Yet there is a very important difference between the defeat inflicted on Hellenism by Christianity eighteen hundred years ago, and the check given to the Renascence by Puritanism. The greatness of the difference is well measured by the difference in force, beauty, significance and usefulness, between [165] primitive Christianity and Protestantism. Eighteen hundred years ago it was altogether the hour of Hebraism; primitive Christianity was legitimately and truly the ascendent force in the world at that time, and the way of mankind's progress lay through its full development. Another hour in man's development began in the fifteenth century, and the main road of his progress then lay for a time through Hellenism. Puritanism was no longer the central current of the world's progress, it was a side stream crossing the central current and checking it. The cross and the check may have been necessary and salutary, but that does not do away with the essential difference between the main stream of man's advance and a cross or side stream. For more than two hundred years the main stream of man's advance has moved towards knowing himself and the world, seeing things as they are, spontaneity of consciousness; the main impulse of a great part, and that the strongest part, of our nation, has been towards strictness of conscience. They have made the secondary the principal at the wrong moment, and the principal they have at the wrong moment treated as secondary. This contravention of the [166] natural order has produced, as such contravention always must produce, a certain confusion and false movement, of which we are now beginning to feel, in almost every direction, the inconvenience. In all directions our habitual courses of action seem to be losing efficaciousness, credit, and control, both with others and even with ourselves; everywhere we see the beginnings of confusion, and we want a clue to some sound order and authority. This we can only get by going back upon the actual instincts and forces which rule our life, seeing them as they really are, connecting them with other instincts and forces, and enlarging our whole view and rule of life.
NOTES
145. +Proverbs 29:18 is the source of the first passage. I have not found the exact language of the second quotation, but the thought resembles that of Psalms 19:9-10: "The fear of the Lord is clean, enduring for ever: the judgments of the Lord are true and righteous altogether. More to be desired are they than gold, yea, than much fine gold: sweeter also than honey and the honeycomb." King James Bible.

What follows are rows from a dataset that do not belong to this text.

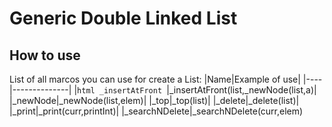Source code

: # Generic Double Linked List
## How to use
List of all marcos you can use for create a List:
|Name|Example of use|
|----|--------------|
|```html _insertAtFront ```|_insertAtFront(list,_newNode(list,a)|
|_newNode|_newNode(list,elem)|
|_top|_top(list)|
|_delete|_delete(list)|
|_print|_print(curr,printInt)|
|_searchNDelete|_searchNDelete(curr,elem)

148. +Romans 3:31. "Do we then make void the law through faith? / God forbid: yea, we establish the law." King James Bible.
148. +Zechariah 9:12-13. "Turn you to the strong hold, ye prisoners of hope: even to day do I declare that I will render double unto thee; / When I have bent Judah for me, filled the bow with Ephraim, and raised up thy sons, O Zion, against thy sons, O Greece, and made thee as the sword of a mighty man." King James Bible.

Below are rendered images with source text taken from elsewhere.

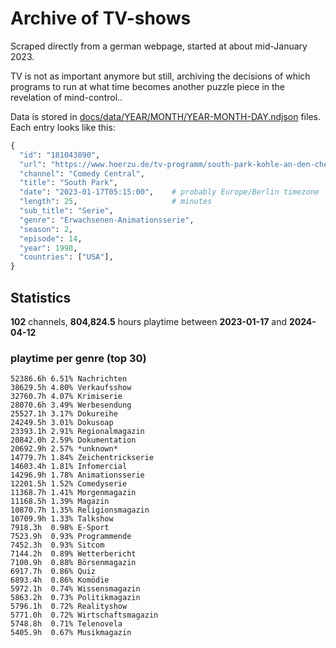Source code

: # Archive of TV-shows

Scraped directly from a german webpage, started at about mid-January 2023.

TV is not as important anymore but still, archiving the decisions of which programs to run at what time
becomes another puzzle piece in the revelation of mind-control.. 

Data is stored in [docs/data/YEAR/MONTH/YEAR-MONTH-DAY.ndjson](docs/data/) files. 
Each entry looks like this:

```python
{
  "id": "181043890", 
  "url": "https://www.hoerzu.de/tv-programm/south-park-kohle-an-den-chefkoch/bid_181043890/", 
  "channel": "Comedy Central", 
  "title": "South Park", 
  "date": "2023-01-17T05:15:00",    # probably Europe/Berlin timezone 
  "length": 25,                     # minutes 
  "sub_title": "Serie", 
  "genre": "Erwachsenen-Animationsserie", 
  "season": 2, 
  "episode": 14, 
  "year": 1998, 
  "countries": ["USA"],
}
```

## Statistics

**102** channels, **804,824.5** hours playtime between **2023-01-17** and **2024-04-12**


### playtime per genre (top 30)

    52386.6h 6.51% Nachrichten
    38629.5h 4.80% Verkaufsshow
    32760.7h 4.07% Krimiserie
    28070.6h 3.49% Werbesendung
    25527.1h 3.17% Dokureihe
    24249.5h 3.01% Dokusoap
    23393.1h 2.91% Regionalmagazin
    20842.0h 2.59% Dokumentation
    20692.9h 2.57% *unknown*
    14779.7h 1.84% Zeichentrickserie
    14603.4h 1.81% Infomercial
    14296.9h 1.78% Animationsserie
    12201.5h 1.52% Comedyserie
    11368.7h 1.41% Morgenmagazin
    11168.5h 1.39% Magazin
    10870.7h 1.35% Religionsmagazin
    10709.9h 1.33% Talkshow
    7918.3h  0.98% E-Sport
    7523.9h  0.93% Programmende
    7452.3h  0.93% Sitcom
    7144.2h  0.89% Wetterbericht
    7100.9h  0.88% Börsenmagazin
    6917.7h  0.86% Quiz
    6893.4h  0.86% Komödie
    5972.1h  0.74% Wissensmagazin
    5863.2h  0.73% Politikmagazin
    5796.1h  0.72% Realityshow
    5771.0h  0.72% Wirtschaftsmagazin
    5748.8h  0.71% Telenovela
    5405.9h  0.67% Musikmagazin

149. +Proverbs 16:22. "Understanding is a wellspring of life unto him that hath it: but the instruction of fools is folly." King James Bible.
149. +John 8:12. "Then spake Jesus again unto them, saying, I am the light of the world: he that followeth me shall not walk in darkness, but shall have the light of life." And again: John 9:4-5. "I must work the works of him that sent me, while it is day: the night cometh, when no man can work. / As long as I am in the world, I am the light of the world." King James Bible.

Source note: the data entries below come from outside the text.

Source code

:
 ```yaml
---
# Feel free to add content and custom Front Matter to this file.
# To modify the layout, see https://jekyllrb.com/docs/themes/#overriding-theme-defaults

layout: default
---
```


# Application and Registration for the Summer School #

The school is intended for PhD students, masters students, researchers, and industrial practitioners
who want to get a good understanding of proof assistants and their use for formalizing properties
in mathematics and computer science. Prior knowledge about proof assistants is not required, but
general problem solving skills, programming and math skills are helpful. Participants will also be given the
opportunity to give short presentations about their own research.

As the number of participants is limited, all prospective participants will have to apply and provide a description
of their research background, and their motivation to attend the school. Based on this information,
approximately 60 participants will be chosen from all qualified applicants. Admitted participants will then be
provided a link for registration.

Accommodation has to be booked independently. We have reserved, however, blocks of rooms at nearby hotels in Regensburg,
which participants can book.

149. +John 8:31-32. "Then said Jesus to those Jews which believed on him, If ye continue in my word, then are ye my disciples indeed; / And ye shall know the truth, and the truth shall make you free." King James Bible.
149. +James 1:25. "But whoso looketh into the perfect law of liberty, and continueth therein, he being not a forgetful hearer, but a doer of the work, this man shall be blessed in his deed." King James Bible.
149. +Proverbs 2:20-21 may be the passage Arnold has in mind, although the language differs: "That thou mayest walk in the way of good men, and keep the paths of the righteous. / For the upright shall dwell in the land, and the perfect shall remain in it." One of the central devices in Proverbs is the metaphor of the "path"—of uprightness, folly, etc. King James Bible.